NCSA’s Zarmeena Waseem: Finding an avenue to ‘yes’

In business, the cybersecurity team is often disparagingly referred to as the “Department of No.” But Zarmeena Waseem says she has built up an immunity to that word.

Looking for work in the infosec field? The answer should be, “Yes, you are welcome,” regardless of race, gender or sexual orientation.

And sure, sometimes security professionals have to tell employees, “No, you can’t perform this unsafe action.” But even then, Waseem doesn’t believe in just plain “No.” She believes in: “No, because…”

Simply put, Waseem has spent her career trying to remove the litany of “no’s” that have stood in her way, and others’ as well.

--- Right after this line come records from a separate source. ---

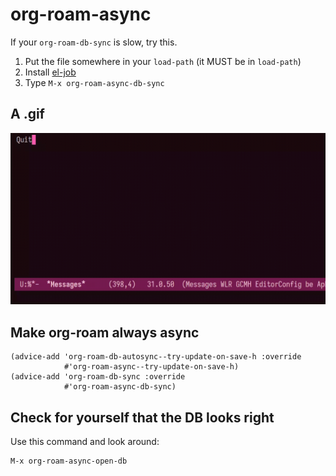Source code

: # org-roam-async

If your `org-roam-db-sync` is slow, try this.

1. Put the file somewhere in your `load-path` (it MUST be in `load-path`)
2. Install [el-job](https://github.com/meedstrom/el-job/)
3. Type `M-x org-roam-async-db-sync`

## A .gif

![Screencast](screencast.gif)

## Make org-roam always async

```elisp
(advice-add 'org-roam-db-autosync--try-update-on-save-h :override
            #'org-roam-async--try-update-on-save-h)
(advice-add 'org-roam-db-sync :override
            #'org-roam-async-db-sync)
```

## Check for yourself that the DB looks right

Use this command and look around:

    M-x org-roam-async-open-db
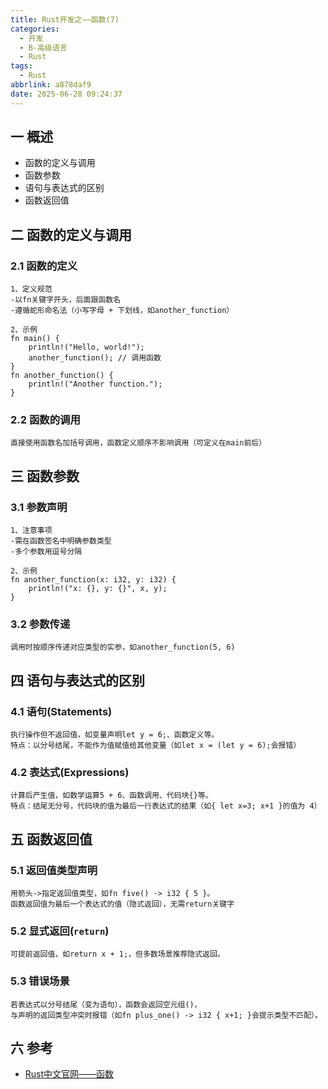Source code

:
 ```yaml
---
title: Rust开发之——函数(7)
categories:
  - 开发
  - B-高级语言
  - Rust
tags:
  - Rust
abbrlink: a878daf9
date: 2025-06-28 09:24:37
---
```

## 一 概述

* 函数的定义与调用
* 函数参数
* 语句与表达式的区别
* 函数返回值

<!--more-->

## 二 函数的定义与调用

### 2.1 函数的定义

```
1、定义规范
-以fn关键字开头，后面跟函数名
-遵循蛇形命名法（小写字母 + 下划线，如another_function）

2、示例
fn main() {
    println!("Hello, world!");
    another_function(); // 调用函数
}
fn another_function() {
    println!("Another function.");
}
```

### 2.2 函数的调用

```
直接使用函数名加括号调用，函数定义顺序不影响调用（可定义在main前后）
```

## 三 函数参数

### 3.1 参数声明

```
1、注意事项
-需在函数签名中明确参数类型
-多个参数用逗号分隔

2、示例
fn another_function(x: i32, y: i32) {
    println!("x: {}, y: {}", x, y);
}
```

### 3.2 参数传递

```
调用时按顺序传递对应类型的实参，如another_function(5, 6)
```

## 四 语句与表达式的区别

### 4.1 语句(Statements)

```
执行操作但不返回值，如变量声明let y = 6;、函数定义等。
特点：以分号结尾，不能作为值赋值给其他变量（如let x = (let y = 6);会报错）
```

### 4.2 表达式(Expressions)

```
计算后产生值，如数学运算5 + 6、函数调用、代码块{}等。
特点：结尾无分号，代码块的值为最后一行表达式的结果（如{ let x=3; x+1 }的值为 4）
```

## 五 函数返回值

### 5.1 返回值类型声明

```
用箭头->指定返回值类型，如fn five() -> i32 { 5 }。
函数返回值为最后一个表达式的值（隐式返回），无需return关键字
```

### 5.2 显式返回(`return`)

```
可提前返回值，如return x + 1;，但多数场景推荐隐式返回。
```

### 5.3 错误场景

```
若表达式以分号结尾（变为语句），函数会返回空元组()，
与声明的返回类型冲突时报错（如fn plus_one() -> i32 { x+1; }会提示类型不匹配）。
```

## 六 参考

* [Rust中文官网——函数](https://rust.bootcss.com/ch03-03-how-functions-work.html)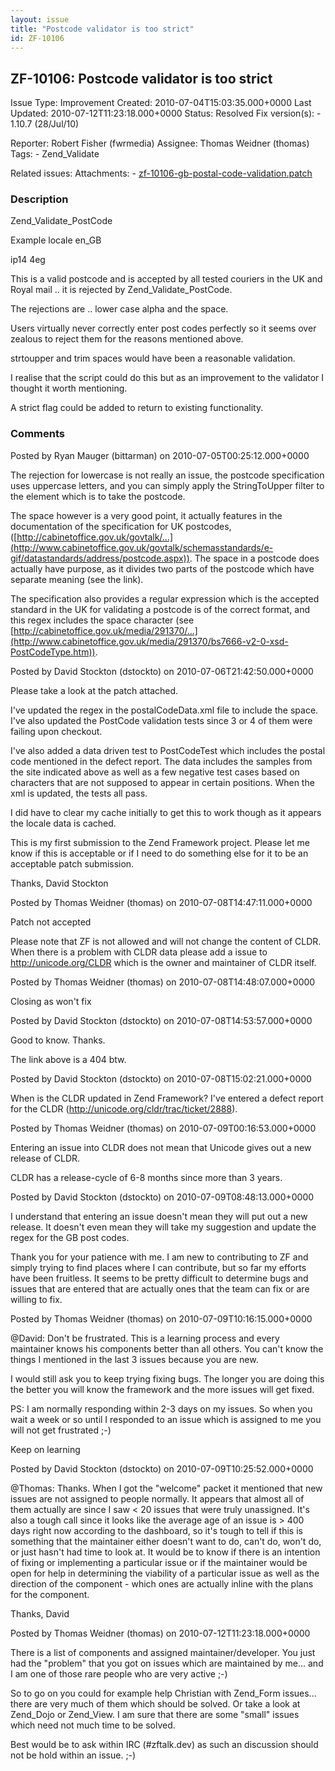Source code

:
 ```yaml
---
layout: issue
title: "Postcode validator is too strict"
id: ZF-10106
---
```


ZF-10106: Postcode validator is too strict
------------------------------------------

 Issue Type: Improvement Created: 2010-07-04T15:03:35.000+0000 Last Updated: 2010-07-12T11:23:18.000+0000 Status: Resolved Fix version(s): - 1.10.7 (28/Jul/10)
 
 Reporter:  Robert Fisher (fwrmedia)  Assignee:  Thomas Weidner (thomas)  Tags: - Zend\_Validate
 
 Related issues: 
 Attachments: - [zf-10106-gb-postal-code-validation.patch](/issues/secure/attachment/13188/zf-10106-gb-postal-code-validation.patch)
 
### Description

Zend\_Validate\_PostCode

Example locale en\_GB

ip14 4eg

This is a valid postcode and is accepted by all tested couriers in the UK and Royal mail .. it is rejected by Zend\_Validate\_PostCode.

The rejections are .. lower case alpha and the space.

Users virtually never correctly enter post codes perfectly so it seems over zealous to reject them for the reasons mentioned above.

strtoupper and trim spaces would have been a reasonable validation.

I realise that the script could do this but as an improvement to the validator I thought it worth mentioning.

A strict flag could be added to return to existing functionality.

 

 

### Comments

Posted by Ryan Mauger (bittarman) on 2010-07-05T00:25:12.000+0000

The rejection for lowercase is not really an issue, the postcode specification uses uppercase letters, and you can simply apply the StringToUpper filter to the element which is to take the postcode.

The space however is a very good point, it actually features in the documentation of the specification for UK postcodes, ([http://cabinetoffice.gov.uk/govtalk/…](http://www.cabinetoffice.gov.uk/govtalk/schemasstandards/e-gif/datastandards/address/postcode.aspx)). The space in a postcode does actually have purpose, as it divides two parts of the postcode which have separate meaning (see the link).

The specification also provides a regular expression which is the accepted standard in the UK for validating a postcode is of the correct format, and this regex includes the space character (see [http://cabinetoffice.gov.uk/media/291370/…](http://www.cabinetoffice.gov.uk/media/291370/bs7666-v2-0-xsd-PostCodeType.htm)).

 

 

Posted by David Stockton (dstockto) on 2010-07-06T21:42:50.000+0000

Please take a look at the patch attached.

I've updated the regex in the postalCodeData.xml file to include the space. I've also updated the PostCode validation tests since 3 or 4 of them were failing upon checkout.

I've also added a data driven test to PostCodeTest which includes the postal code mentioned in the defect report. The data includes the samples from the site indicated above as well as a few negative test cases based on characters that are not supposed to appear in certain positions. When the xml is updated, the tests all pass.

I did have to clear my cache initially to get this to work though as it appears the locale data is cached.

This is my first submission to the Zend Framework project. Please let me know if this is acceptable or if I need to do something else for it to be an acceptable patch submission.

Thanks, David Stockton

 

 

Posted by Thomas Weidner (thomas) on 2010-07-08T14:47:11.000+0000

Patch not accepted

Please note that ZF is not allowed and will not change the content of CLDR. When there is a problem with CLDR data please add a issue to <http://unicode.org/CLDR> which is the owner and maintainer of CLDR itself.

 

 

Posted by Thomas Weidner (thomas) on 2010-07-08T14:48:07.000+0000

Closing as won't fix

 

 

Posted by David Stockton (dstockto) on 2010-07-08T14:53:57.000+0000

Good to know. Thanks.

The link above is a 404 btw.

 

 

Posted by David Stockton (dstockto) on 2010-07-08T15:02:21.000+0000

When is the CLDR updated in Zend Framework? I've entered a defect report for the CLDR (<http://unicode.org/cldr/trac/ticket/2888>).

 

 

Posted by Thomas Weidner (thomas) on 2010-07-09T00:16:53.000+0000

Entering an issue into CLDR does not mean that Unicode gives out a new release of CLDR.

CLDR has a release-cycle of 6-8 months since more than 3 years.

 

 

Posted by David Stockton (dstockto) on 2010-07-09T08:48:13.000+0000

I understand that entering an issue doesn't mean they will put out a new release. It doesn't even mean they will take my suggestion and update the regex for the GB post codes.

Thank you for your patience with me. I am new to contributing to ZF and simply trying to find places where I can contribute, but so far my efforts have been fruitless. It seems to be pretty difficult to determine bugs and issues that are entered that are actually ones that the team can fix or are willing to fix.

 

 

Posted by Thomas Weidner (thomas) on 2010-07-09T10:16:15.000+0000

@David: Don't be frustrated. This is a learning process and every maintainer knows his components better than all others. You can't know the things I mentioned in the last 3 issues because you are new.

I would still ask you to keep trying fixing bugs. The longer you are doing this the better you will know the framework and the more issues will get fixed.

PS: I am normally responding within 2-3 days on my issues. So when you wait a week or so until I responded to an issue which is assigned to me you will not get frustrated ;-)

Keep on learning

 

 

Posted by David Stockton (dstockto) on 2010-07-09T10:25:52.000+0000

@Thomas: Thanks. When I got the "welcome" packet it mentioned that new issues are not assigned to people normally. It appears that almost all of them actually are since I saw < 20 issues that were truly unassigned. It's also a tough call since it looks like the average age of an issue is > 400 days right now according to the dashboard, so it's tough to tell if this is something that the maintainer either doesn't want to do, can't do, won't do, or just hasn't had time to look at. It would be to know if there is an intention of fixing or implementing a particular issue or if the maintainer would be open for help in determining the viability of a particular issue as well as the direction of the component - which ones are actually inline with the plans for the component.

Thanks, David

 

 

Posted by Thomas Weidner (thomas) on 2010-07-12T11:23:18.000+0000

There is a list of components and assigned maintainer/developer. You just had the "problem" that you got on issues which are maintained by me... and I am one of those rare people who are very active ;-)

So to go on you could for example help Christian with Zend\_Form issues... there are very much of them which should be solved. Or take a look at Zend\_Dojo or Zend\_View. I am sure that there are some "small" issues which need not much time to be solved.

Best would be to ask within IRC (#zftalk.dev) as such an discussion should not be hold within an issue. ;-)

 

 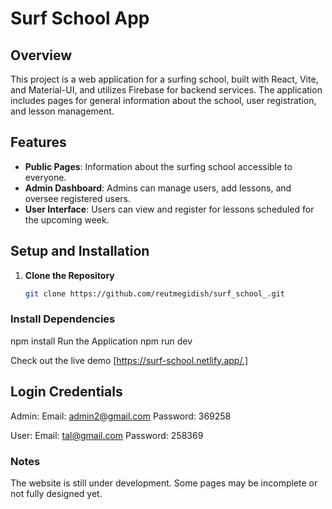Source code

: # Surf School App

## Overview

This project is a web application for a surfing school, built with React, Vite, and Material-UI, and utilizes Firebase for backend services. The application includes pages for general information about the school, user registration, and lesson management.

## Features

- **Public Pages**: Information about the surfing school accessible to everyone.
- **Admin Dashboard**: Admins can manage users, add lessons, and oversee registered users.
- **User Interface**: Users can view and register for lessons scheduled for the upcoming week.

## Setup and Installation

1. **Clone the Repository**

   ```bash
   git clone https://github.com/reutmegidish/surf_school_.git

   ```

### Install Dependencies

npm install
Run the Application
npm run dev

Check out the live demo [https://surf-school.netlify.app/.]

## Login Credentials

Admin:
Email: admin2@gmail.com
Password: 369258

User:
Email: tal@gmail.com
Password: 258369

### Notes

The website is still under development. Some pages may be incomplete or not fully designed yet.
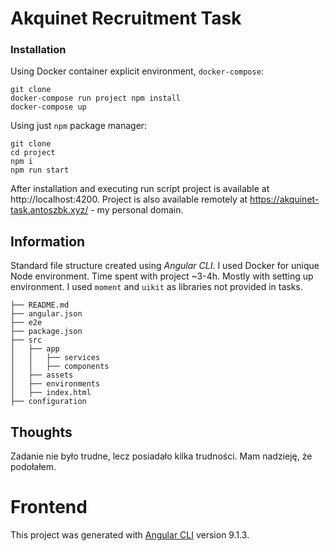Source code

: # Akquinet Recruitment Task

### Installation

Using Docker container explicit environment, `docker-compose`:

```
git clone
docker-compose run project npm install
docker-compose up
```

Using just `npm` package manager:

```
git clone
cd project
npm i
npm run start
```

After installation and executing run script project is available at http://localhost:4200.
Project is also available remotely at https://akquinet-task.antoszbk.xyz/ - my personal domain.

## Information

Standard file structure created using _Angular CLI_.
I used Docker for unique Node environment.
Time spent with project ~3-4h. Mostly with setting up environment.
I used `moment` and `uikit` as libraries not provided in tasks.

```
├── README.md
├── angular.json
├── e2e
├── package.json
├── src
│   ├── app
│   │   ├── services
│   │   ├── components
│   ├── assets
│   ├── environments
│   ├── index.html
├── configuration
```

## Thoughts

Zadanie nie było trudne, lecz posiadało kilka trudności. Mam nadzieję, że podołałem.

# Frontend

This project was generated with [Angular CLI](https://github.com/angular/angular-cli) version 9.1.3.

```

```
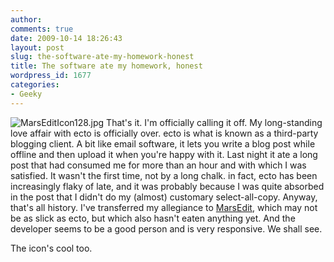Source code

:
 ```yaml
---
author:
comments: true
date: 2009-10-14 18:26:43
layout: post
slug: the-software-ate-my-homework-honest
title: The software ate my homework, honest
wordpress_id: 1677
categories:
- Geeky
---
```


![MarsEditIcon128.jpg](/uploads/2009/10/MarsEditIcon128.jpg) That's it. I'm officially calling it off. My long-standing love affair with ecto is officially over. ecto is what is known as a third-party blogging client. A bit like email software, it lets you write a blog post while offline and then upload it when you're happy with it. Last night it ate a long post that had consumed me for more than an hour and with which I was satisfied. It wasn't the first time, not by a long chalk. in fact, ecto has been increasingly flaky of late, and it was probably because I was quite absorbed in the post that I didn't do my (almost) customary select-all-copy. Anyway, that's all history. I've transferred my allegiance to [MarsEdit](http://www.red-sweater.com/marsedit/), which may not be as slick as ecto, but which also hasn't eaten anything yet. And the developer seems to be a good person and is very responsive. We shall see.

The icon's cool too.
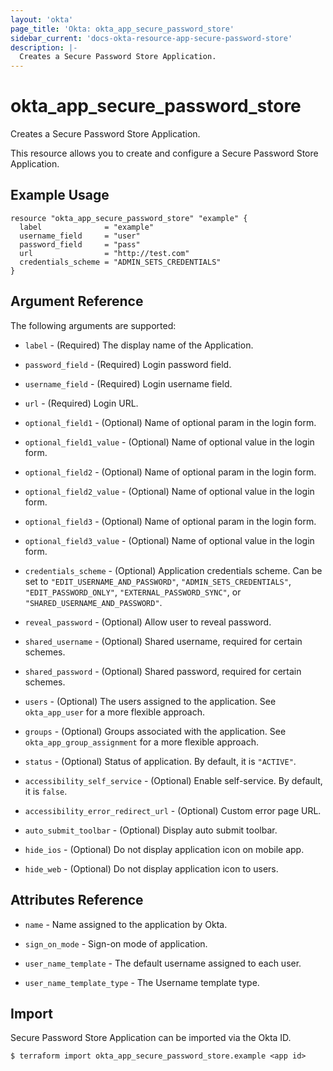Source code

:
 ```yaml
---
layout: 'okta'
page_title: 'Okta: okta_app_secure_password_store'
sidebar_current: 'docs-okta-resource-app-secure-password-store'
description: |-
  Creates a Secure Password Store Application.
---
```


# okta_app_secure_password_store

Creates a Secure Password Store Application.

This resource allows you to create and configure a Secure Password Store Application.

## Example Usage

```hcl
resource "okta_app_secure_password_store" "example" {
  label              = "example"
  username_field     = "user"
  password_field     = "pass"
  url                = "http://test.com"
  credentials_scheme = "ADMIN_SETS_CREDENTIALS"
}
```

## Argument Reference

The following arguments are supported:

- `label` - (Required) The display name of the Application.

- `password_field` - (Required) Login password field.

- `username_field` - (Required) Login username field.

- `url` - (Required) Login URL.

- `optional_field1` - (Optional) Name of optional param in the login form.

- `optional_field1_value` - (Optional) Name of optional value in the login form.

- `optional_field2` - (Optional) Name of optional param in the login form.

- `optional_field2_value` - (Optional) Name of optional value in the login form.

- `optional_field3` - (Optional) Name of optional param in the login form.

- `optional_field3_value` - (Optional) Name of optional value in the login form.

- `credentials_scheme` - (Optional) Application credentials scheme. Can be set to `"EDIT_USERNAME_AND_PASSWORD"`, `"ADMIN_SETS_CREDENTIALS"`, `"EDIT_PASSWORD_ONLY"`, `"EXTERNAL_PASSWORD_SYNC"`, or `"SHARED_USERNAME_AND_PASSWORD"`.

- `reveal_password` - (Optional) Allow user to reveal password.

- `shared_username` - (Optional) Shared username, required for certain schemes.

- `shared_password` - (Optional) Shared password, required for certain schemes.

- `users` - (Optional) The users assigned to the application. See `okta_app_user` for a more flexible approach.

- `groups` - (Optional) Groups associated with the application. See `okta_app_group_assignment` for a more flexible approach.

- `status` - (Optional) Status of application. By default, it is `"ACTIVE"`.

- `accessibility_self_service` - (Optional) Enable self-service. By default, it is `false`.

- `accessibility_error_redirect_url` - (Optional) Custom error page URL.

- `auto_submit_toolbar` - (Optional) Display auto submit toolbar.

- `hide_ios` - (Optional) Do not display application icon on mobile app.

- `hide_web` - (Optional) Do not display application icon to users.

## Attributes Reference

- `name` - Name assigned to the application by Okta.

- `sign_on_mode` - Sign-on mode of application.

- `user_name_template` - The default username assigned to each user.

- `user_name_template_type` - The Username template type.

## Import

Secure Password Store Application can be imported via the Okta ID.

```
$ terraform import okta_app_secure_password_store.example <app id>
```
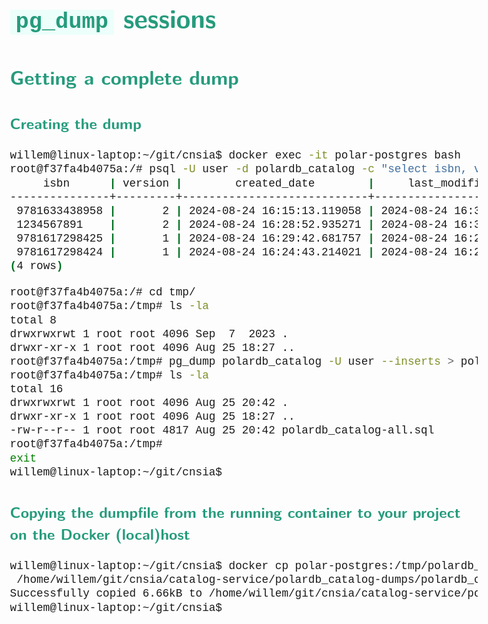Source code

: <style>
body {
  font-family: "Gentium Basic", Cardo, "Linux Libertine o", "Palatino Linotype", Cambria, serif;
  font-size: 130% !important;
}
code {
	padding: 0 .25em;
	
	white-space: pre;
	font-family: "Tlwg mono", Consolas, "Liberation Mono", Menlo, Courier, monospace;
	
	background-color: #ECFFFA;
	//border: 1px solid #ccc;
	//border-radius: 3px;
}

kbd {
	display: inline-block;
	padding: 3px 5px;
	font-family: "Tlwg mono", Consolas, "Liberation Mono", Menlo, Courier, monospace;
	line-height: 10px;
	color: #555;
	vertical-align: middle;
	background-color: #ECFFFA;
	border: solid 1px #ccc;
	border-bottom-color: #bbb;
	border-radius: 3px;
	box-shadow: inset 0 -1px 0 #bbb;
}

h1,h2,h3,h4,h5 {
  color: #269B7D; 
  font-family: "fira sans", "Latin Modern Sans", Calibri, "Trebuchet MS", sans-serif;
}

img {
  width: auto; 
  height: 80%;
  max-height: 100%; 
}
</style>

# `pg_dump` sessions

## Getting a complete dump

### Creating the dump
```bash
willem@linux-laptop:~/git/cnsia$ docker exec -it polar-postgres bash
root@f37fa4b4075a:/# psql -U user -d polardb_catalog -c "select isbn, version, created_date, last_modified_date from book order by last_modified_date desc"
     isbn      | version |        created_date        |     last_modified_date     
---------------+---------+----------------------------+----------------------------
 9781633438958 |       2 | 2024-08-24 16:15:13.119058 | 2024-08-24 16:38:37.975843
 1234567891    |       2 | 2024-08-24 16:28:52.935271 | 2024-08-24 16:31:28.118619
 9781617298425 |       1 | 2024-08-24 16:29:42.681757 | 2024-08-24 16:29:42.681757
 9781617298424 |       1 | 2024-08-24 16:24:43.214021 | 2024-08-24 16:24:43.214021
(4 rows)

root@f37fa4b4075a:/# cd tmp/
root@f37fa4b4075a:/tmp# ls -la
total 8
drwxrwxrwt 1 root root 4096 Sep  7  2023 .
drwxr-xr-x 1 root root 4096 Aug 25 18:27 ..
root@f37fa4b4075a:/tmp# pg_dump polardb_catalog -U user --inserts > polardb_catalog-all.sql
root@f37fa4b4075a:/tmp# ls -la
total 16
drwxrwxrwt 1 root root 4096 Aug 25 20:42 .
drwxr-xr-x 1 root root 4096 Aug 25 18:27 ..
-rw-r--r-- 1 root root 4817 Aug 25 20:42 polardb_catalog-all.sql
root@f37fa4b4075a:/tmp# 
exit
willem@linux-laptop:~/git/cnsia$ 
```

### Copying the dumpfile from the running container to your project on the Docker (local)host
```bash
willem@linux-laptop:~/git/cnsia$ docker cp polar-postgres:/tmp/polardb_catalog-all.sql \
 /home/willem/git/cnsia/catalog-service/polardb_catalog-dumps/polardb_catalog-all.sql
Successfully copied 6.66kB to /home/willem/git/cnsia/catalog-service/polardb_catalog-dumps/polardb_catalog-all.sql
willem@linux-laptop:~/git/cnsia$ 
```
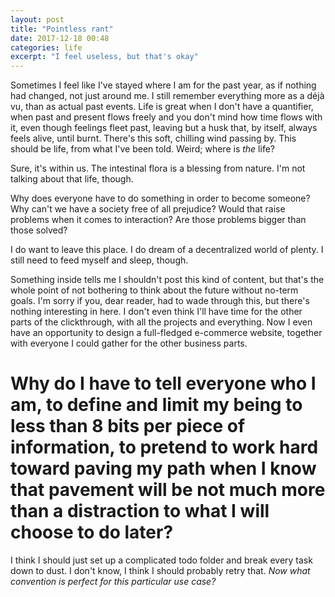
 ```yaml
---
layout: post
title: "Pointless rant"
date: 2017-12-18 00:48
categories: life
excerpt: "I feel useless, but that's okay"
---
```


Sometimes I feel like I've stayed where I am for the past year, as if nothing had changed, not just around me. I still remember everything more as a déjà vu, than as actual past events. Life is great when I don't have a quantifier, when past and present flows freely and you don't mind how time flows with it, even though feelings fleet past, leaving but a husk that, by itself, always feels alive, until burnt. There's this soft, chilling wind passing by. This should be life, from what I've been told. Weird; where is _the_ life?

Sure, it's within us. The intestinal flora is a blessing from nature. I'm not talking about that life, though.

Why does everyone have to do something in order to become someone? Why can't we have a society free of all prejudice? Would that raise problems when it comes to interaction? Are those problems bigger than those solved?

I do want to leave this place. I do dream of a decentralized world of plenty. I still need to feed myself and sleep, though.

Something inside tells me I shouldn't post this kind of content, but that's the whole point of not bothering to think about the future without no-term goals. I'm sorry if you, dear reader, had to wade through this, but there's nothing interesting in here. I don't even think I'll have time for the other parts of the clickthrough, with all the projects and everything. Now I even have an opportunity to design a full-fledged e-commerce website, together with everyone I could gather for the other business parts.

# Why do I have to tell everyone who I am, to define and limit my being to less than 8 bits per piece of information, to pretend to work hard toward paving my path when I know that pavement will be not much more than a distraction to what I will choose to do later?

I think I should just set up a complicated todo folder and break every task down to dust. I don't know, I think I should probably retry that. _Now what convention is perfect for this *particular* use case?_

In just nine months on the job, Waseem has already had a palpable impact at the National Cyber Security Alliance, where she serves as director of cybersecurity education, helping small and medium-sized businesses learn and develop best practices that reduce human risk.

The key to getting her message across is not just telling people what to do, but also explaining why — a lesson that was passed on to her from her former mentor CISO at George Washington University, where she worked her way up from technical support specialist in June 2013 to security awareness and education program manager in January 2019.

“Every single person, whether they know it or not, is walking around with a million-dollar cell phone and a million-dollar laptop,” due to the data they come in contact with, said Waseem, a passionate privacy advocate. “And if you understand why your information is worth hundreds of thousands or millions of dollars to other people, then you are more apt to protect that data.”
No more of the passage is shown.